Hukum Indonesia menyediakan beberapa instrumen untuk menindak pelaku revenge porn. UU ITE Pasal 27 ayat (1) melarang distribusi konten elektronik yang melanggar kesusilaan dengan ancaman pidana penjara hingga enam tahun. UU No. 44 Tahun 2008 tentang Pornografi juga mengatur larangan memproduksi dan menyebarkan konten pornografi.
Terobosan penting terjadi dengan disahkannya UU No. 12 Tahun 2022 tentang Tindak Pidana Kekerasan Seksual (UU TPKS) yang secara spesifik mengatur tindak pidana perekaman dan penyebaran konten seksual tanpa persetujuan. UU TPKS memberikan perlindungan yang lebih komprehensif bagi korban, termasuk hak atas pemulihan, pendampingan, dan penghapusan konten dari platform digital.
Contoh Kasus
Kasus revenge porn yang kerap terjadi melibatkan mantan pasangan yang menyebarkan foto atau video intim setelah putus hubungan. Pada tahun 2023, seorang pria di Surabaya divonis tiga tahun penjara setelah menyebarkan video intim mantan pacarnya di media sosial dan grup WhatsApp sebagai ancaman karena korban menolak kembali menjalin hubungan. Pelaku dijerat dengan Pasal 27 ayat (1) UU ITE dan Pasal 14 UU TPKS.

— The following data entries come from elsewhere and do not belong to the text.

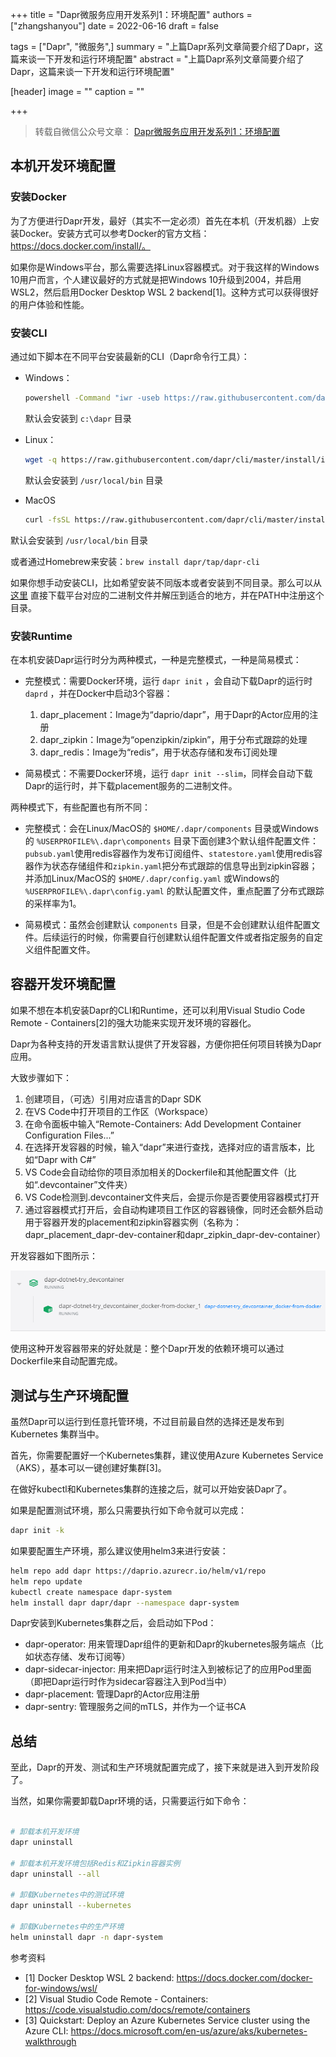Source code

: +++
title = "Dapr微服务应用开发系列1：环境配置"
authors = ["zhangshanyou"]
date =  2022-06-16
draft = false

tags = ["Dapr", "微服务",]
summary = "上篇Dapr系列文章简要介绍了Dapr，这篇来谈一下开发和运行环境配置"
abstract = "上篇Dapr系列文章简要介绍了Dapr，这篇来谈一下开发和运行环境配置"

[header]
image = ""
caption = ""

+++

> 转载自微信公众号文章： [Dapr微服务应用开发系列1：环境配置](https://mp.weixin.qq.com/s?__biz=MjM5MTc4MDM1MQ==&mid=2651737738&idx=3&sn=ce147ead5528d7b96be32c4fbffb8e96&chksm=bd4ab21a8a3d3b0cc6dd6994004ad5d47a7d32526946ce047d9d759e717d1f7737fe7816a355&mpshare=1&scene=1&srcid=0624TOONSAA0HQSSJ5ThzhyD&sharer_sharetime=1656037847833&sharer_shareid=2a8de5b546734f9f71962adcc21ecf16&exportkey=AZ1q44DYPMvnaeEClYundoM%3D&acctmode=0&pass_ticket=lpQlPVrVi6IBcR4Q5mEX4dXJ6hoEgud3PFz9wsajmE4d53A2ziAOtKx7pWf775U1&wx_header=0#rd)

## 本机开发环境配置

### 安装Docker

为了方便进行Dapr开发，最好（其实不一定必须）首先在本机（开发机器）上安装Docker。安装方式可以参考Docker的官方文档：https://docs.docker.com/install/。

如果你是Windows平台，那么需要选择Linux容器模式。对于我这样的Windows 10用户而言，个人建议最好的方式就是把Windows 10升级到2004，并启用WSL2，然后启用Docker Desktop WSL 2 backend[1]。这种方式可以获得很好的用户体验和性能。

### 安装CLI

通过如下脚本在不同平台安装最新的CLI（Dapr命令行工具）：

- Windows：

  ```bash
  powershell -Command "iwr -useb https://raw.githubusercontent.com/dapr/cli/master/install/install.ps1 | iex"
  ```

  默认会安装到 `c:\dapr` 目录

- Linux：

  ```bash
  wget -q https://raw.githubusercontent.com/dapr/cli/master/install/install.sh -O - | /bin/bash
  ```

  默认会安装到 `/usr/local/bin` 目录

- MacOS

  ```bash
  curl -fsSL https://raw.githubusercontent.com/dapr/cli/master/install/install.sh | /bin/bash
  ```

默认会安装到 `/usr/local/bin` 目录

或者通过Homebrew来安装：`brew install dapr/tap/dapr-cli`

如果你想手动安装CLI，比如希望安装不同版本或者安装到不同目录。那么可以从 [这里](https://github.com/dapr/cli/releases) 直接下载平台对应的二进制文件并解压到适合的地方，并在PATH中注册这个目录。

### 安装Runtime

在本机安装Dapr运行时分为两种模式，一种是完整模式，一种是简易模式：

- 完整模式：需要Docker环境，运行 `dapr init` ，会自动下载Dapr的运行时 `daprd` ，并在Docker中启动3个容器：

  1. dapr_placement：Image为“daprio/dapr”，用于Dapr的Actor应用的注册
  2. dapr_zipkin：Image为“openzipkin/zipkin”，用于分布式跟踪的处理
  3. dapr_redis：Image为“redis”，用于状态存储和发布订阅处理

- 简易模式：不需要Docker环境，运行 `dapr init --slim`，同样会自动下载Dapr的运行时，并下载placement服务的二进制文件。

两种模式下，有些配置也有所不同：

- 完整模式：会在Linux/MacOS的 `$HOME/.dapr/components` 目录或Windows的 `%USERPROFILE%\.dapr\components` 目录下面创建3个默认组件配置文件：`pubsub.yaml`使用redis容器作为发布订阅组件、`statestore.yaml`使用redis容器作为状态存储组件和`zipkin.yaml`把分布式跟踪的信息导出到zipkin容器；并添加Linux/MacOS的 `$HOME/.dapr/config.yaml` 或Windows的 `%USERPROFILE%\.dapr\config.yaml` 的默认配置文件，重点配置了分布式跟踪的采样率为1。

- 简易模式：虽然会创建默认 `components` 目录，但是不会创建默认组件配置文件。后续运行的时候，你需要自行创建默认组件配置文件或者指定服务的自定义组件配置文件。

## 容器开发环境配置

如果不想在本机安装Dapr的CLI和Runtime，还可以利用Visual Studio Code Remote - Containers[2]的强大功能来实现开发环境的容器化。

Dapr为各种支持的开发语言默认提供了开发容器，方便你把任何项目转换为Dapr应用。

大致步骤如下：

1. 创建项目，（可选）引用对应语言的Dapr SDK
2. 在VS Code中打开项目的工作区（Workspace）
3. 在命令面板中输入“Remote-Containers: Add Development Container Configuration Files...”
4. 在选择开发容器的时候，输入“dapr”来进行查找，选择对应的语言版本，比如“Dapr with C#”
5. VS Code会自动给你的项目添加相关的Dockerfile和其他配置文件（比如“.devcontainer”文件夹）
6. VS Code检测到.devcontainer文件夹后，会提示你是否要使用容器模式打开
7. 通过容器模式打开后，会自动构建项目工作区的容器镜像，同时还会额外启动用于容器开发的placement和zipkin容器实例（名称为：dapr_placement_dapr-dev-container和dapr_zipkin_dapr-dev-container）

开发容器如下图所示：

![图片](images/1.png)

使用这种开发容器带来的好处就是：整个Dapr开发的依赖环境可以通过Dockerfile来自动配置完成。

## 测试与生产环境配置

虽然Dapr可以运行到任意托管环境，不过目前最自然的选择还是发布到 Kubernetes 集群当中。

首先，你需要配置好一个Kubernetes集群，建议使用Azure Kubernetes Service（AKS），基本可以一键创建好集群[3]。

在做好kubectl和Kubernetes集群的连接之后，就可以开始安装Dapr了。

如果是配置测试环境，那么只需要执行如下命令就可以完成：

```bash
dapr init -k
```

如果要配置生产环境，那么建议使用helm3来进行安装：

```bash
helm repo add dapr https://daprio.azurecr.io/helm/v1/repo
helm repo update
kubectl create namespace dapr-system
helm install dapr dapr/dapr --namespace dapr-system
```

Dapr安装到Kubernetes集群之后，会启动如下Pod：

- dapr-operator: 用来管理Dapr组件的更新和Dapr的kubernetes服务端点（比如状态存储、发布订阅等）
- dapr-sidecar-injector: 用来把Dapr运行时注入到被标记了的应用Pod里面（即把Dapr运行时作为sidecar容器注入到Pod当中）
- dapr-placement: 管理Dapr的Actor应用注册
- dapr-sentry: 管理服务之间的mTLS，并作为一个证书CA

## 总结

至此，Dapr的开发、测试和生产环境就配置完成了，接下来就是进入到开发阶段了。

当然，如果你需要卸载Dapr环境的话，只需要运行如下命令：

```bash

# 卸载本机开发环境
dapr uninstall 

# 卸载本机开发环境包括Redis和Zipkin容器实例
dapr uninstall --all 

# 卸载Kubernetes中的测试环境
dapr uninstall --kubernetes 

# 卸载Kubernetes中的生产环境
helm uninstall dapr -n dapr-system
```

参考资料

- [1] Docker Desktop WSL 2 backend: https://docs.docker.com/docker-for-windows/wsl/
- [2] Visual Studio Code Remote - Containers: https://code.visualstudio.com/docs/remote/containers
- [3] Quickstart: Deploy an Azure Kubernetes Service cluster using the Azure CLI: https://docs.microsoft.com/en-us/azure/aks/kubernetes-walkthrough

Fenomena yang semakin meresahkan adalah penggunaan teknologi deepfake untuk membuat konten pornografi palsu menggunakan wajah korban yang ditempelkan pada tubuh orang lain. Meskipun konten tersebut palsu, dampaknya terhadap korban tetap sangat merusak dan pelaku tetap dapat dijerat dengan UU ITE, UU Pornografi, serta UU TPKS.